Regex golf and ccTLDs, hooray!

4

Write a regex that only matches valid country code top level domains (ccTLDs). Your regex must match both the domains with the dot and without the dot (it must match tv and .tv). Any domain that is not a ccTLD or does not exist (e.g. .info or .jobs or .xz) must not be matched.

Use Perl, POSIX, PCRE or Python.

For reference, this is the full list of ccTLDs, as of challenge creation:

.ac .ad .ae .af .ag .ai .al .am .ao .aq .ar .as .at .au .aw .ax .az .ba .bb .bd .be .bf .bg .bh .bi .bj .bm .bn .bo .br .bs .bt .bw .by .bz .ca .cc .cd .cf .cg .ch .ci .ck .cl .cm .cn .co .cr .cu .cv .cw .cx .cy .cz .de .dj .dk .dm .do .dz .ec .ee .eg .er .es .et .eu .fi .fj .fk .fm .fo .fr .ga .gd .ge .gf .gg .gh .gi .gl .gm .gn .gp .gq .gr .gs .gt .gu .gw .gy .hk .hm .hn .hr .ht .hu .id .ie .il .im .in .io .iq .ir .is .it .je .jm .jo .jp .ke .kg .kh .ki .km .kn .kp .kr .kw .ky .kz .la .lb .lc .li .lk .lr .ls .lt .lu .lv .ly .ma .mc .md .me .mg .mh .mk .ml .mm .mn .mo .mp .mq .mr .ms .mt .mu .mv .mw .mx .my .mz .na .nc .ne .nf .ng .ni .nl .no .np .nr .nu .nz .om .pa .pe .pf .pg .ph .pk .pl .pm .pn .pr .ps .pt .pw .py .qa .re .ro .rs .ru .rw .sa .sb .sc .sd .se .sg .sh .si .sk .sl .sm .sn .so .sr .ss .st .sv .sx .sy .sz .tc .td .tf .tg .th .tj .tk .tl .tm .tn .to .tr .tt .tv .tw .tz .ua .ug .uk .us .uy .uz .va .vc .ve .vg .vi .vn .vu .wf .ws .ye .yt .za .zm .zw -- open for registration

.an .bl .bq .bv .eh .gb .mf .sj .su .tp .um -- not open (still must be matched)
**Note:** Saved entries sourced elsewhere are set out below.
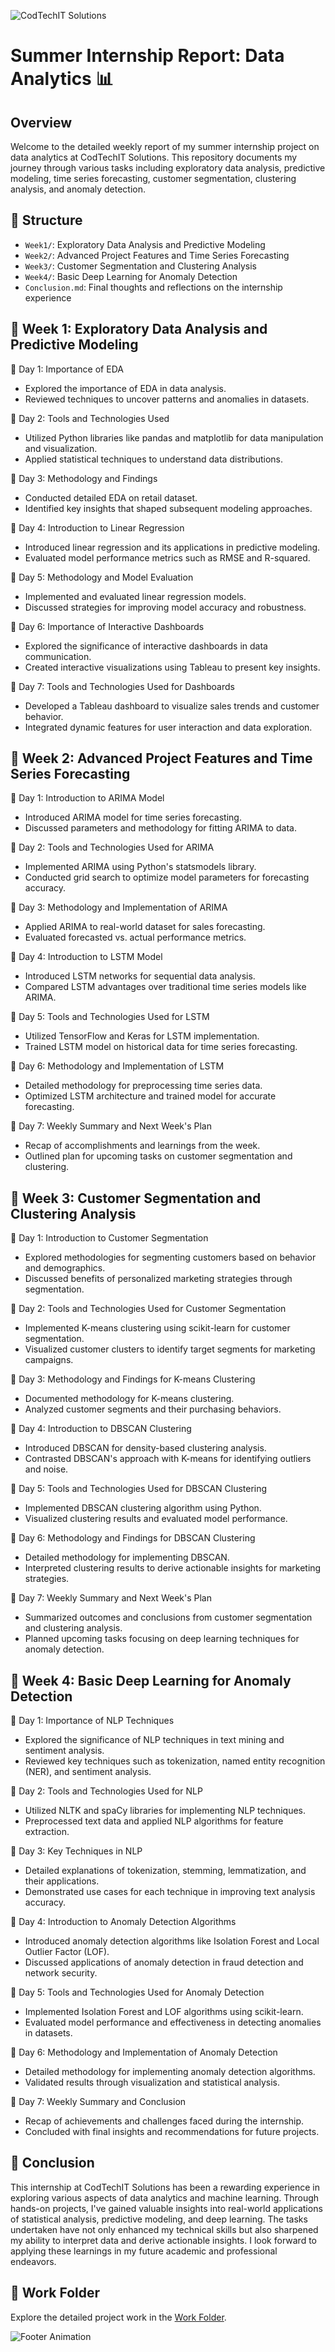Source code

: ![CodTechIT Solutions](assets/codtechit_logo.gif)

#    Summer Internship Report: Data Analytics 📊

##   Overview

Welcome to the detailed weekly report of my summer internship project on data analytics at CodTechIT Solutions. This repository documents my journey through various tasks including exploratory data analysis, predictive modeling, time series forecasting, customer segmentation, clustering analysis, and anomaly detection.

## 📁 Structure

- `Week1/`: Exploratory Data Analysis and Predictive Modeling 
- `Week2/`: Advanced Project Features and Time Series Forecasting 
- `Week3/`: Customer Segmentation and Clustering Analysis 
- `Week4/`: Basic Deep Learning for Anomaly Detection 
- `Conclusion.md`: Final thoughts and reflections on the internship experience 

## 📅 Week 1: Exploratory Data Analysis and Predictive Modeling

📝 Day 1: Importance of EDA
- Explored the importance of EDA in data analysis.
- Reviewed techniques to uncover patterns and anomalies in datasets.

📝 Day 2: Tools and Technologies Used
- Utilized Python libraries like pandas and matplotlib for data manipulation and visualization.
- Applied statistical techniques to understand data distributions.

📝 Day 3: Methodology and Findings
- Conducted detailed EDA on retail dataset.
- Identified key insights that shaped subsequent modeling approaches.

📝 Day 4: Introduction to Linear Regression
- Introduced linear regression and its applications in predictive modeling.
- Evaluated model performance metrics such as RMSE and R-squared.

📝 Day 5: Methodology and Model Evaluation
- Implemented and evaluated linear regression models.
- Discussed strategies for improving model accuracy and robustness.

📝 Day 6: Importance of Interactive Dashboards
- Explored the significance of interactive dashboards in data communication.
- Created interactive visualizations using Tableau to present key insights.

📝 Day 7: Tools and Technologies Used for Dashboards
- Developed a Tableau dashboard to visualize sales trends and customer behavior.
- Integrated dynamic features for user interaction and data exploration.

## 📅 Week 2: Advanced Project Features and Time Series Forecasting

📝 Day 1: Introduction to ARIMA Model
- Introduced ARIMA model for time series forecasting.
- Discussed parameters and methodology for fitting ARIMA to data.

📝 Day 2: Tools and Technologies Used for ARIMA
- Implemented ARIMA using Python's statsmodels library.
- Conducted grid search to optimize model parameters for forecasting accuracy.

📝 Day 3: Methodology and Implementation of ARIMA
- Applied ARIMA to real-world dataset for sales forecasting.
- Evaluated forecasted vs. actual performance metrics.

📝 Day 4: Introduction to LSTM Model
- Introduced LSTM networks for sequential data analysis.
- Compared LSTM advantages over traditional time series models like ARIMA.

📝 Day 5: Tools and Technologies Used for LSTM
- Utilized TensorFlow and Keras for LSTM implementation.
- Trained LSTM model on historical data for time series forecasting.

📝 Day 6: Methodology and Implementation of LSTM
- Detailed methodology for preprocessing time series data.
- Optimized LSTM architecture and trained model for accurate forecasting.

📝 Day 7: Weekly Summary and Next Week's Plan
- Recap of accomplishments and learnings from the week.
- Outlined plan for upcoming tasks on customer segmentation and clustering.

## 📅 Week 3: Customer Segmentation and Clustering Analysis

📝 Day 1: Introduction to Customer Segmentation
- Explored methodologies for segmenting customers based on behavior and demographics.
- Discussed benefits of personalized marketing strategies through segmentation.

📝 Day 2: Tools and Technologies Used for Customer Segmentation
- Implemented K-means clustering using scikit-learn for customer segmentation.
- Visualized customer clusters to identify target segments for marketing campaigns.

📝 Day 3: Methodology and Findings for K-means Clustering
- Documented methodology for K-means clustering.
- Analyzed customer segments and their purchasing behaviors.

📝 Day 4: Introduction to DBSCAN Clustering
- Introduced DBSCAN for density-based clustering analysis.
- Contrasted DBSCAN's approach with K-means for identifying outliers and noise.

📝 Day 5: Tools and Technologies Used for DBSCAN Clustering
- Implemented DBSCAN clustering algorithm using Python.
- Visualized clustering results and evaluated model performance.

📝 Day 6: Methodology and Findings for DBSCAN Clustering
- Detailed methodology for implementing DBSCAN.
- Interpreted clustering results to derive actionable insights for marketing strategies.

📝 Day 7: Weekly Summary and Next Week's Plan
- Summarized outcomes and conclusions from customer segmentation and clustering analysis.
- Planned upcoming tasks focusing on deep learning techniques for anomaly detection.

## 📅 Week 4: Basic Deep Learning for Anomaly Detection

📝 Day 1: Importance of NLP Techniques
- Explored the significance of NLP techniques in text mining and sentiment analysis.
- Reviewed key techniques such as tokenization, named entity recognition (NER), and sentiment analysis.

📝 Day 2: Tools and Technologies Used for NLP
- Utilized NLTK and spaCy libraries for implementing NLP techniques.
- Preprocessed text data and applied NLP algorithms for feature extraction.

📝 Day 3: Key Techniques in NLP
- Detailed explanations of tokenization, stemming, lemmatization, and their applications.
- Demonstrated use cases for each technique in improving text analysis accuracy.

📝 Day 4: Introduction to Anomaly Detection Algorithms
- Introduced anomaly detection algorithms like Isolation Forest and Local Outlier Factor (LOF).
- Discussed applications of anomaly detection in fraud detection and network security.

📝 Day 5: Tools and Technologies Used for Anomaly Detection
- Implemented Isolation Forest and LOF algorithms using scikit-learn.
- Evaluated model performance and effectiveness in detecting anomalies in datasets.

📝 Day 6: Methodology and Implementation of Anomaly Detection
- Detailed methodology for implementing anomaly detection algorithms.
- Validated results through visualization and statistical analysis.

📝 Day 7: Weekly Summary and Conclusion
- Recap of achievements and challenges faced during the internship.
- Concluded with final insights and recommendations for future projects.

## 🎯 Conclusion

This internship at CodTechIT Solutions has been a rewarding experience in exploring various aspects of data analytics and machine learning. Through hands-on projects, I've gained valuable insights into real-world applications of statistical analysis, predictive modeling, and deep learning. The tasks undertaken have not only enhanced my technical skills but also sharpened my ability to interpret data and derive actionable insights. I look forward to applying these learnings in my future academic and professional endeavors.

## 📂 Work Folder

Explore the detailed project work in the [Work Folder](https://drive.google.com/drive/folders/1W2USUlDPN6y63pxLANOoKD4gAeb5VE7w?usp=sharing).

![Footer Animation](assets/footer_animation.gif)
^ and $ anchors are not needed.

Andrew

Posted 2019-08-02T14:43:56.787

Reputation: 2 067

6

There are a lot of different flavors of regex (some of which are not even regular expressions) and there are a lot of things that are regular expressions under the computer science definition. You don't have to specify a single flavor but it would be nice to know exactly what counts as a regex for this challenge, that is what langauges can compete.
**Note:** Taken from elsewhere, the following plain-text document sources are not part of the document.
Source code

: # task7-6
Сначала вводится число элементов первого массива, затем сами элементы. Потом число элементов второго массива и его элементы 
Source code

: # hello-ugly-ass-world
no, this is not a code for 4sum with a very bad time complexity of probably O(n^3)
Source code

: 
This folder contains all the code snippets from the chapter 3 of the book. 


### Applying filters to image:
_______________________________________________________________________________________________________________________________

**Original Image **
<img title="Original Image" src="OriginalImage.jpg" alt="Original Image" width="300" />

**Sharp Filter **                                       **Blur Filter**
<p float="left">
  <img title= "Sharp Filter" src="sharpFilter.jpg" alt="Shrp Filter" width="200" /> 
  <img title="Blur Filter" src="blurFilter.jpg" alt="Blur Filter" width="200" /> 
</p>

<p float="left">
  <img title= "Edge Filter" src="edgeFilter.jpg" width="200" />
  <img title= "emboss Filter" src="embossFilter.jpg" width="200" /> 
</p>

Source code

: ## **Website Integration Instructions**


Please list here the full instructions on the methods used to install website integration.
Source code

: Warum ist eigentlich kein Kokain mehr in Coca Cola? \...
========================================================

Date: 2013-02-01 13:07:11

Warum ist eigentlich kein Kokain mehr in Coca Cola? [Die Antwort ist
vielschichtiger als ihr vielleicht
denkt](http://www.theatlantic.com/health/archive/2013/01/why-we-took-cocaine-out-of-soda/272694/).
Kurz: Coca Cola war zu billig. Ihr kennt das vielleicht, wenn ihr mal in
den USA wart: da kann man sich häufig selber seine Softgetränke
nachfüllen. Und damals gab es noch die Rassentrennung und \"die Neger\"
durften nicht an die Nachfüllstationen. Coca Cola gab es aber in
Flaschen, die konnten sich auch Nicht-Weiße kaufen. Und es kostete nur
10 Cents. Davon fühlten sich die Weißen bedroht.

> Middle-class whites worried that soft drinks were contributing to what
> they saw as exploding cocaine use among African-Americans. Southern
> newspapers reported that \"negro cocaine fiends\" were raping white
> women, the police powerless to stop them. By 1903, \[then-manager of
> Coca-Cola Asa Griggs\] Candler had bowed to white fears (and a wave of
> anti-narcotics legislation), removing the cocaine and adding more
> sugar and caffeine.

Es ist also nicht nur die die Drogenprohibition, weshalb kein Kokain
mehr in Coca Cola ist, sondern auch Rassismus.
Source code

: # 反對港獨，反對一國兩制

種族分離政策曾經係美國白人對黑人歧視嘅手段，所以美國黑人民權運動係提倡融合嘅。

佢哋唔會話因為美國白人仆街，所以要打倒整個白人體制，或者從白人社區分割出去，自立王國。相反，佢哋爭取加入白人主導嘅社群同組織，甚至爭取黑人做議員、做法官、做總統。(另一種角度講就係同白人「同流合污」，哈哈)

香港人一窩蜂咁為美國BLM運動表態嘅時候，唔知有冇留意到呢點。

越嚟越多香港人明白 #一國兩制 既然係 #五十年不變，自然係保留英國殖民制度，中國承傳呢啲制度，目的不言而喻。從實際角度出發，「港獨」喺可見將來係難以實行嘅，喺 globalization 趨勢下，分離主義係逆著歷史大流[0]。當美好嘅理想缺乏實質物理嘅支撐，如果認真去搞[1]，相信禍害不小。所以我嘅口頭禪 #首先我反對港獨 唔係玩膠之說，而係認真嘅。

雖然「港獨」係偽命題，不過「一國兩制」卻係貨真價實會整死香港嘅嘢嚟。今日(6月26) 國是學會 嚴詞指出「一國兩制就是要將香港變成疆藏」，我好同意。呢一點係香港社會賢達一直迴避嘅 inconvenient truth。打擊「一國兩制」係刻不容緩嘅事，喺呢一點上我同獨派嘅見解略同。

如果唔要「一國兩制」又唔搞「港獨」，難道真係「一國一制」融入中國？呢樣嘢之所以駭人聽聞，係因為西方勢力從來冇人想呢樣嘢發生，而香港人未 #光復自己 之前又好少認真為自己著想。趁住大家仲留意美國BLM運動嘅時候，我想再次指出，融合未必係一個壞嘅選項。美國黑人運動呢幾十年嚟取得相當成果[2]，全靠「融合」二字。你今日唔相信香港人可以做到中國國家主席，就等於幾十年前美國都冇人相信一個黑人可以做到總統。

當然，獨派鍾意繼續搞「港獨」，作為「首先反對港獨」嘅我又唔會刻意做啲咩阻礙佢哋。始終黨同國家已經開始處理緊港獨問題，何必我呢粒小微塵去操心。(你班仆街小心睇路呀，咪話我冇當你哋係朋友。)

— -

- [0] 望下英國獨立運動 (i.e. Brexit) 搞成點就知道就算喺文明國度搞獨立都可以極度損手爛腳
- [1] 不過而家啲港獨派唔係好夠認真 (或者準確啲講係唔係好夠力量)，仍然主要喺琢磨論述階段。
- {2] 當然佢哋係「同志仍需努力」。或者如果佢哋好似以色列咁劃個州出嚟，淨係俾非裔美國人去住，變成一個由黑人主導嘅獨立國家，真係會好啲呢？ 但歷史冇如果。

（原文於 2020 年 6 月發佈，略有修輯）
– Post Rock Garf Hunter – 2019-08-02T15:07:17.703

Answers

4

275 bytes

\.?([cmst][cdghk-orvz]|[agim][delmq-t]|[dft][jkmo]|[acms]x|[bcgkmp][ghmnrwy]|[psu][agksy]|[aen][cegru]|[abcn][fioz]|l[abcikr-vy]|[bdjkprsvy]e|[bcgmnqvz]a|[behpsty]t|[cghmrv]u|[fgksv]i|[gjkmn]p|b[bdjs]|h[kmnr]|[gptw]f|[artz]w|v[cgn]|[joz]m|[ijr]o|[erw]s|[dku]z|[np]l|fr|in|sb)
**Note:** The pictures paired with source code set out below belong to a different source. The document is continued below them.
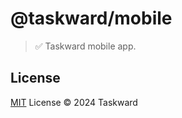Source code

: # @taskward/mobile

> ✅ Taskward mobile app.

## License

[MIT](/LICENSE) License &copy; 2024 Taskward
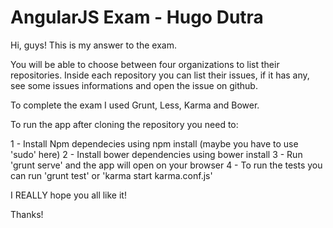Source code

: AngularJS Exam - Hugo Dutra
============================

Hi, guys!
This is my answer to the exam. 

You will be able to choose between four organizations to list their repositories. Inside each repository you can list their issues, if it has any, see some issues informations and open the issue on github.

To complete the exam I used Grunt, Less, Karma and Bower.

To run the app after cloning the repository you need to:

1 - Install Npm dependecies using npm install (maybe you have to use 'sudo' here)
2 - Install bower dependencies using bower install
3 - Run 'grunt serve' and the app will open on your browser
4 - To run the tests you can run 'grunt test' or 'karma start karma.conf.js'

I REALLY hope you all like it!

Thanks!

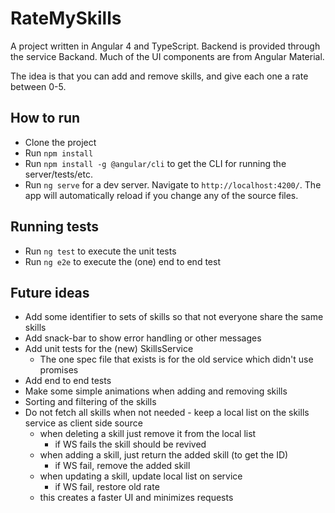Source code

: # RateMySkills

A project written in Angular 4 and TypeScript. Backend is provided through the service Backand.
Much of the UI components are from Angular Material.

The idea is that you can add and remove skills, and give each one a rate between 0-5.

## How to run

* Clone the project
* Run `npm install`
* Run `npm install -g @angular/cli` to get the CLI for running the server/tests/etc. 
* Run `ng serve` for a dev server. Navigate to `http://localhost:4200/`. The app will automatically reload if you change any of the source files.

## Running tests

* Run `ng test` to execute the unit tests
* Run `ng e2e` to execute the (one) end to end test

## Future ideas

* Add some identifier to sets of skills so that not everyone share the same skills
* Add snack-bar to show error handling or other messages
* Add unit tests for the (new) SkillsService
  * The one spec file that exists is for the old service which didn't use promises
* Add end to end tests
* Make some simple animations when adding and removing skills
* Sorting and filtering of the skills
* Do not fetch all skills when not needed - keep a local list on the skills service as client side source
  * when deleting a skill just remove it from the local list
    *  if WS fails the skill should be revived
  * when adding a skill, just return the added skill (to get the ID)
    * if WS fail, remove the added skill
  * when updating a skill, update local list on service
    * if WS fail, restore old rate
  * this creates a faster UI and minimizes requests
(277 bytes including ^$.) A Python program was used to autogenerate part of this regular expression. Here is the first version of the program:

def makeregex(list):
  if len(list) == 1:
    return alpha[list[0]]
  regex = "["
  j = list[0]
  while j < 26:
    if j in list:
      if j + 1 in list and j + 2 in list and j + 3 in list:
        regex += alpha[j] + "-"
        while j + 1 in list:
          j += 1
      regex += alpha[j]
    j += 1
  return regex + "]"

def perform(rows, cols):
  replaced = '|'.join([alpha[j] + alpha[k] for j in rows for k in cols if array[j][k] > 0])
  regex = makeregex(rows) + makeregex(cols)
  print regex, 'replaces', replaced, 'saving', len(replaced) - len(regex), 'bytes'
  for j in rows:
    for k in cols:
      if (array[j][k]):
        array[j][k] = -1
      else:
        raise Exception("filling illegal entry")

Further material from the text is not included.